Work task |
Starting at the top of the records below and ending with the line that contains "-o, --output PATH", print each line exactly as written, skipping the pictures.

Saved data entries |
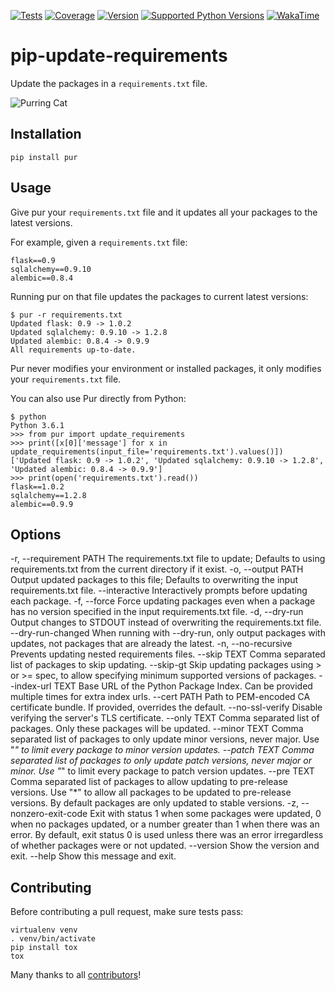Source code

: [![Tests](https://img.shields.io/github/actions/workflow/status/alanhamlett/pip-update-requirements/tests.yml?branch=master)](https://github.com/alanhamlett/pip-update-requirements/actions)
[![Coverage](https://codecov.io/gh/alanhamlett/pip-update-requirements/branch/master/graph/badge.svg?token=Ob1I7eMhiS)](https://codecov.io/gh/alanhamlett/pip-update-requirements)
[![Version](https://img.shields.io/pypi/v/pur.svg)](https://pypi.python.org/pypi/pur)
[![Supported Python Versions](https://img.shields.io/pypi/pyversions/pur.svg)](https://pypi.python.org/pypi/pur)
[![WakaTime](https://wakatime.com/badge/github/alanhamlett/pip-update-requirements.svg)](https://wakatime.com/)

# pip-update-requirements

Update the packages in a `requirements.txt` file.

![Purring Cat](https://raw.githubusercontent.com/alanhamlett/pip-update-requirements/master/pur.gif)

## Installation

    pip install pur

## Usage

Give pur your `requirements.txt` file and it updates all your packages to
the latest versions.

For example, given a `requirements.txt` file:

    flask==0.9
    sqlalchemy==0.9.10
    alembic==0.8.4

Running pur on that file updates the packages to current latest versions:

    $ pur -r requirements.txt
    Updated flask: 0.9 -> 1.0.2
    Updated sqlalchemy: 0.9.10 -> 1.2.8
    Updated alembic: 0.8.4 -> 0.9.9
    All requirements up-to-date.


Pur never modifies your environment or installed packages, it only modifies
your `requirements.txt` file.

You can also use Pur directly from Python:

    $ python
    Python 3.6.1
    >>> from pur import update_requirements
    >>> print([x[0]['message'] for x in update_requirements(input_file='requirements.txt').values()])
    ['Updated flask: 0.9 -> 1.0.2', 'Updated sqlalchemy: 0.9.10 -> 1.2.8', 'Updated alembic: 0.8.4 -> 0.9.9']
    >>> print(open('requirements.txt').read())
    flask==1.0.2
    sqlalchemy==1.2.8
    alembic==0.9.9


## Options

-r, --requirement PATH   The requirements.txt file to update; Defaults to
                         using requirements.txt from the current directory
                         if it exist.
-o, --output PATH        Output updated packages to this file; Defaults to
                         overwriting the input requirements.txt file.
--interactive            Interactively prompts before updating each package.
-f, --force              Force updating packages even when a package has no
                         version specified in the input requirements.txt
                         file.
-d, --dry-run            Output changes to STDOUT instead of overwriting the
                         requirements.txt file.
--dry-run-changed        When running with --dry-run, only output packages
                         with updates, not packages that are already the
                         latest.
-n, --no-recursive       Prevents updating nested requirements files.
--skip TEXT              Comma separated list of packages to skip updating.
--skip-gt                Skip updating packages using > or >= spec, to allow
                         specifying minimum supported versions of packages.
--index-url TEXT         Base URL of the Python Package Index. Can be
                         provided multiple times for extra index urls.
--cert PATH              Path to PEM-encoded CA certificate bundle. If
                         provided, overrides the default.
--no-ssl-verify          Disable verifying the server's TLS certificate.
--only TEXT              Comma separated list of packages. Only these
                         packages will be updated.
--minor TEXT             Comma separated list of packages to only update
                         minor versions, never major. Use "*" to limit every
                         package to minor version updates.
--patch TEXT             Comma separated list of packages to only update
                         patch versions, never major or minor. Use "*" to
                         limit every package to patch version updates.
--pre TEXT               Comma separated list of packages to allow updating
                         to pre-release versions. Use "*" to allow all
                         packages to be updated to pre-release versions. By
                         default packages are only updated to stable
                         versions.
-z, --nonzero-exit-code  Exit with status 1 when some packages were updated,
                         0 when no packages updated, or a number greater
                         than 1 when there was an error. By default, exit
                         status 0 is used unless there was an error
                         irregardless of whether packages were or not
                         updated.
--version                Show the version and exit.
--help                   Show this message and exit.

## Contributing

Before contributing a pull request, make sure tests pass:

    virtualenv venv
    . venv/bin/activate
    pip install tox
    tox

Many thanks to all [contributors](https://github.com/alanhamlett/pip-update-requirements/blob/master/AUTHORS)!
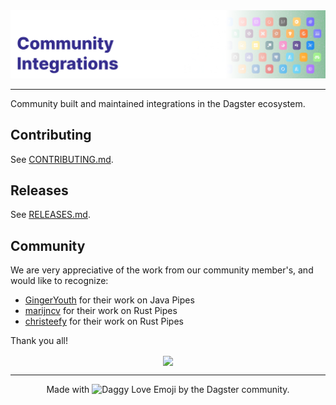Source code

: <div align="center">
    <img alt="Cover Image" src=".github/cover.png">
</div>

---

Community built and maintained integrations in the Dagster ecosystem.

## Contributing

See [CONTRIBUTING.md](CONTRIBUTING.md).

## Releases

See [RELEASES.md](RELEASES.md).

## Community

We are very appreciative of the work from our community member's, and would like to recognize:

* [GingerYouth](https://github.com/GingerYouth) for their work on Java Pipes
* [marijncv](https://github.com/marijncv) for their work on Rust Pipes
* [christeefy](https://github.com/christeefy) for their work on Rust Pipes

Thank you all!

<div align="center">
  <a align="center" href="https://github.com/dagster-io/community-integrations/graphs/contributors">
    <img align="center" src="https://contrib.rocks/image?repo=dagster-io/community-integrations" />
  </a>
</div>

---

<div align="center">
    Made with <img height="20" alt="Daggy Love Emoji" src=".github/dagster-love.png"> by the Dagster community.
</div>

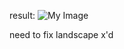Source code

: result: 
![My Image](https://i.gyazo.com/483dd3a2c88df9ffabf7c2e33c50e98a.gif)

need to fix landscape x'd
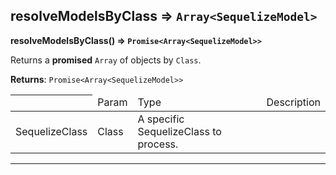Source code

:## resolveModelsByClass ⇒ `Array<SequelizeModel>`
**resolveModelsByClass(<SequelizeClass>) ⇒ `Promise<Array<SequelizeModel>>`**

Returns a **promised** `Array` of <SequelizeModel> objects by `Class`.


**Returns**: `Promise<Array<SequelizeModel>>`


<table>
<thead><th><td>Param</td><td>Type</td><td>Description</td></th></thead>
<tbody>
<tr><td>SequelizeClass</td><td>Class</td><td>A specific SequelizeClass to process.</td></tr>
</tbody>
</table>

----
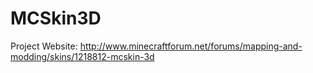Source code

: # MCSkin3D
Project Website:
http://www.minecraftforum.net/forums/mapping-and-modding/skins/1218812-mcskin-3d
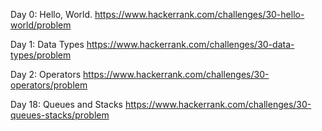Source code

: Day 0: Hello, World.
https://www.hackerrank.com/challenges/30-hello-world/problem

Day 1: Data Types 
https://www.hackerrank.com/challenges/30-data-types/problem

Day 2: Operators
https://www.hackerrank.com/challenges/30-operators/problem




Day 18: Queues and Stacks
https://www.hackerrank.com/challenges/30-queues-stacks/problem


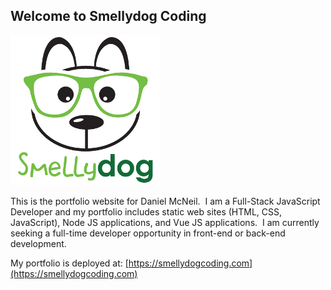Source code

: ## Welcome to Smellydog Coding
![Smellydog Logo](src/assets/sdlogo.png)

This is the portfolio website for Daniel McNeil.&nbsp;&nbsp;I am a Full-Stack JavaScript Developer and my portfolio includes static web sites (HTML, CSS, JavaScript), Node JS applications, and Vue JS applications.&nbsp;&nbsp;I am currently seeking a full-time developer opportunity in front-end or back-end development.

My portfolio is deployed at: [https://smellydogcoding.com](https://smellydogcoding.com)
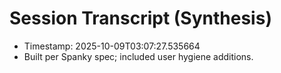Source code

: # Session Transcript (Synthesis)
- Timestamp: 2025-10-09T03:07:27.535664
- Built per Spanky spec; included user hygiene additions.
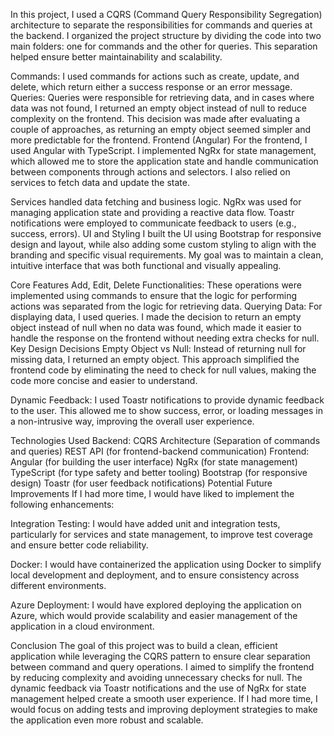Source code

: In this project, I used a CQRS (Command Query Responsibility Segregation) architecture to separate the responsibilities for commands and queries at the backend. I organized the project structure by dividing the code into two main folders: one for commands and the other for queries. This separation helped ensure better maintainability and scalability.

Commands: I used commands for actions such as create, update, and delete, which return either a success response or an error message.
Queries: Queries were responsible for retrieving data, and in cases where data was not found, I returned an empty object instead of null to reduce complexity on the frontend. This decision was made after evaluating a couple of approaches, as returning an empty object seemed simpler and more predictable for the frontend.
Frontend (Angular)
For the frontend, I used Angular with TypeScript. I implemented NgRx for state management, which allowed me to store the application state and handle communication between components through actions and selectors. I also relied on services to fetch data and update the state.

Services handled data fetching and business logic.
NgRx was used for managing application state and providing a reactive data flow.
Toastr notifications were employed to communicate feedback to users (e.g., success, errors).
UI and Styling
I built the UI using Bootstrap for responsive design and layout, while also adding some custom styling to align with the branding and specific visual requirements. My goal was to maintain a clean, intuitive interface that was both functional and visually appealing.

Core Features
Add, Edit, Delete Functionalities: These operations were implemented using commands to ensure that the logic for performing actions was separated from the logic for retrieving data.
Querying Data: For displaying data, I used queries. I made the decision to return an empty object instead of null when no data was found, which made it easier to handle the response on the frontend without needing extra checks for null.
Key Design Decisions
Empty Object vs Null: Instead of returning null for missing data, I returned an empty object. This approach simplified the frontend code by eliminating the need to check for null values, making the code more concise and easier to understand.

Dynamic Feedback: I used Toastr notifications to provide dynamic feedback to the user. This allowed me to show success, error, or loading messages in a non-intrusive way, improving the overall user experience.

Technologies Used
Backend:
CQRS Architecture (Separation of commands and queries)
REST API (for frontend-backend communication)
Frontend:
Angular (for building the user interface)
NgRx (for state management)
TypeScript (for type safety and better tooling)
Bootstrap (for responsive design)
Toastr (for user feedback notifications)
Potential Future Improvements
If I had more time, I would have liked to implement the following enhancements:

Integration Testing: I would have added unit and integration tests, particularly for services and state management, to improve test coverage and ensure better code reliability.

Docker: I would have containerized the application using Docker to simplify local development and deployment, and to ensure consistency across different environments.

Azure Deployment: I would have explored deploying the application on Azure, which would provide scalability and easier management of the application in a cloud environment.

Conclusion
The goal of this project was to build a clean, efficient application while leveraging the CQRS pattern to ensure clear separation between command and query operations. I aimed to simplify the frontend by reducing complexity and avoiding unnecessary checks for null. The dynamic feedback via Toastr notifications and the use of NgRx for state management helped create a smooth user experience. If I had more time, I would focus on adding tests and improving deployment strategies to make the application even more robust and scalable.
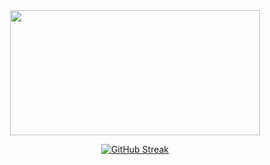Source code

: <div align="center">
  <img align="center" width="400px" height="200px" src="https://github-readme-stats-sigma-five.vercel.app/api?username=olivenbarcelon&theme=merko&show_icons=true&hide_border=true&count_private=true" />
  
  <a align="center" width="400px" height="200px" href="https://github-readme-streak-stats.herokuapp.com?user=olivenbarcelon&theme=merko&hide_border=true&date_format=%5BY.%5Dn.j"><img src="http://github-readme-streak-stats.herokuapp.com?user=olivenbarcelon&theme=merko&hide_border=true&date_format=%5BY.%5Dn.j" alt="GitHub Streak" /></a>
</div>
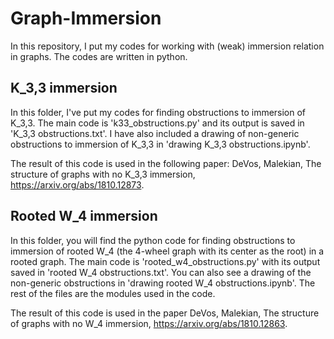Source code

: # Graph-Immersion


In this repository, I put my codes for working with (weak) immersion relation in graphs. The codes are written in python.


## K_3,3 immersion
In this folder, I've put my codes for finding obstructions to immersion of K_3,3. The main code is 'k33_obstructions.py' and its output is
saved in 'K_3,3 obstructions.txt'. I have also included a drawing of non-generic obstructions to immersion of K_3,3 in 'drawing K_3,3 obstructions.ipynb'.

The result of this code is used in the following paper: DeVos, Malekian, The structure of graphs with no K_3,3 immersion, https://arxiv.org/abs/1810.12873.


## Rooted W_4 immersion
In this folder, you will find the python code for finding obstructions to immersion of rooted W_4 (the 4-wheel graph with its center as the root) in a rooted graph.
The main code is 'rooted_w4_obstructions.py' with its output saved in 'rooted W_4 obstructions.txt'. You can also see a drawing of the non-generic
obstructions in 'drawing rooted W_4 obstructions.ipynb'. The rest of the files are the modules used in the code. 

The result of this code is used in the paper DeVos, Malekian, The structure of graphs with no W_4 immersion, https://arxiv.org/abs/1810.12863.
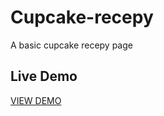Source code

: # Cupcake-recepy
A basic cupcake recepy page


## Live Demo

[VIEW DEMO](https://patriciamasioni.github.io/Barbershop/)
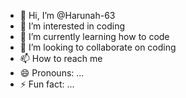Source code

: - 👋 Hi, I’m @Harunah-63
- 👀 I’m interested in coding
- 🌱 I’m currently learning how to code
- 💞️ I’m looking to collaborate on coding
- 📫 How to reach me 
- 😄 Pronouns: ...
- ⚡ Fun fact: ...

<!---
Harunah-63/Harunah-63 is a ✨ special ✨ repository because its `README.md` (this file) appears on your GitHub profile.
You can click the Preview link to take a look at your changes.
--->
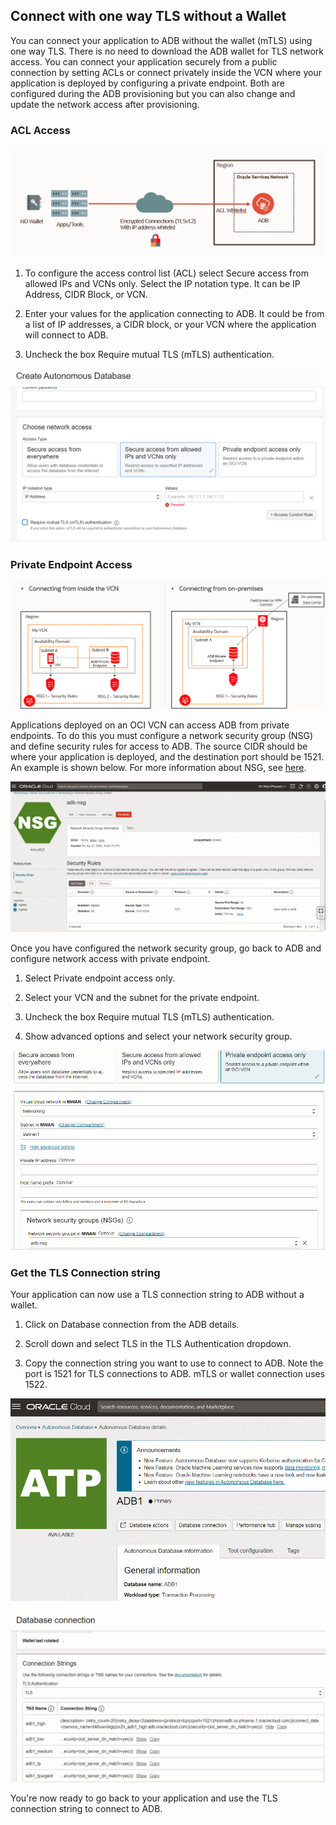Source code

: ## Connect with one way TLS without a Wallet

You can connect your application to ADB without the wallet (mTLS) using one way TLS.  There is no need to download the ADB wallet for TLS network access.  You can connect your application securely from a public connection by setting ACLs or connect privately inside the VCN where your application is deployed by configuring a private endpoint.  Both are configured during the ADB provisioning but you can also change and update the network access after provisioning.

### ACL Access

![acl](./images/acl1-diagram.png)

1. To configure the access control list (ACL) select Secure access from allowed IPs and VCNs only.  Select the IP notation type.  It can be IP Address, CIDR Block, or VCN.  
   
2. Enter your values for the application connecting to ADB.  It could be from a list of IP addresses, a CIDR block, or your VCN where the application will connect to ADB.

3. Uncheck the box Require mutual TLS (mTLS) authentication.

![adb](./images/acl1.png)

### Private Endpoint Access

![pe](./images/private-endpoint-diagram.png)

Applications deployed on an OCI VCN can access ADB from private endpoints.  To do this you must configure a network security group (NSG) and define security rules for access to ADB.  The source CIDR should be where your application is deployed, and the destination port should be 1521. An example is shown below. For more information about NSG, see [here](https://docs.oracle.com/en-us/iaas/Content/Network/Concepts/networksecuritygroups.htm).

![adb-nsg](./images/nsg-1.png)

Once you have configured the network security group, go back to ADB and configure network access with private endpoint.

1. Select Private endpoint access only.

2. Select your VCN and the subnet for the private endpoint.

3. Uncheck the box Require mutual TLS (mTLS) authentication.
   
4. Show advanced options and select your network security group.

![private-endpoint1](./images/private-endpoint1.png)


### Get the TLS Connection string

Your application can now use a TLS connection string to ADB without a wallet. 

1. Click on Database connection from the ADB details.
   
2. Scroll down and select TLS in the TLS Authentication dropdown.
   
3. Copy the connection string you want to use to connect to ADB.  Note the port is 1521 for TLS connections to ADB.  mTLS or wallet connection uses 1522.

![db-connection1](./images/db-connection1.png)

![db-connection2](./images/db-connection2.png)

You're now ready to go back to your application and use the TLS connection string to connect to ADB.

Task solution |
Source code

: [![Tests](https://img.shields.io/github/actions/workflow/status/alanhamlett/pip-update-requirements/tests.yml?branch=master)](https://github.com/alanhamlett/pip-update-requirements/actions)
[![Coverage](https://codecov.io/gh/alanhamlett/pip-update-requirements/branch/master/graph/badge.svg?token=Ob1I7eMhiS)](https://codecov.io/gh/alanhamlett/pip-update-requirements)
[![Version](https://img.shields.io/pypi/v/pur.svg)](https://pypi.python.org/pypi/pur)
[![Supported Python Versions](https://img.shields.io/pypi/pyversions/pur.svg)](https://pypi.python.org/pypi/pur)
[![WakaTime](https://wakatime.com/badge/github/alanhamlett/pip-update-requirements.svg)](https://wakatime.com/)

# pip-update-requirements

Update the packages in a `requirements.txt` file.

![Purring Cat](https://raw.githubusercontent.com/alanhamlett/pip-update-requirements/master/pur.gif)

## Installation

    pip install pur

## Usage

Give pur your `requirements.txt` file and it updates all your packages to
the latest versions.

For example, given a `requirements.txt` file:

    flask==0.9
    sqlalchemy==0.9.10
    alembic==0.8.4

Running pur on that file updates the packages to current latest versions:

    $ pur -r requirements.txt
    Updated flask: 0.9 -> 1.0.2
    Updated sqlalchemy: 0.9.10 -> 1.2.8
    Updated alembic: 0.8.4 -> 0.9.9
    All requirements up-to-date.


Pur never modifies your environment or installed packages, it only modifies
your `requirements.txt` file.

You can also use Pur directly from Python:

    $ python
    Python 3.6.1
    >>> from pur import update_requirements
    >>> print([x[0]['message'] for x in update_requirements(input_file='requirements.txt').values()])
    ['Updated flask: 0.9 -> 1.0.2', 'Updated sqlalchemy: 0.9.10 -> 1.2.8', 'Updated alembic: 0.8.4 -> 0.9.9']
    >>> print(open('requirements.txt').read())
    flask==1.0.2
    sqlalchemy==1.2.8
    alembic==0.9.9


## Options

-r, --requirement PATH   The requirements.txt file to update; Defaults to
                         using requirements.txt from the current directory
                         if it exist.
-o, --output PATH        Output updated packages to this file; Defaults to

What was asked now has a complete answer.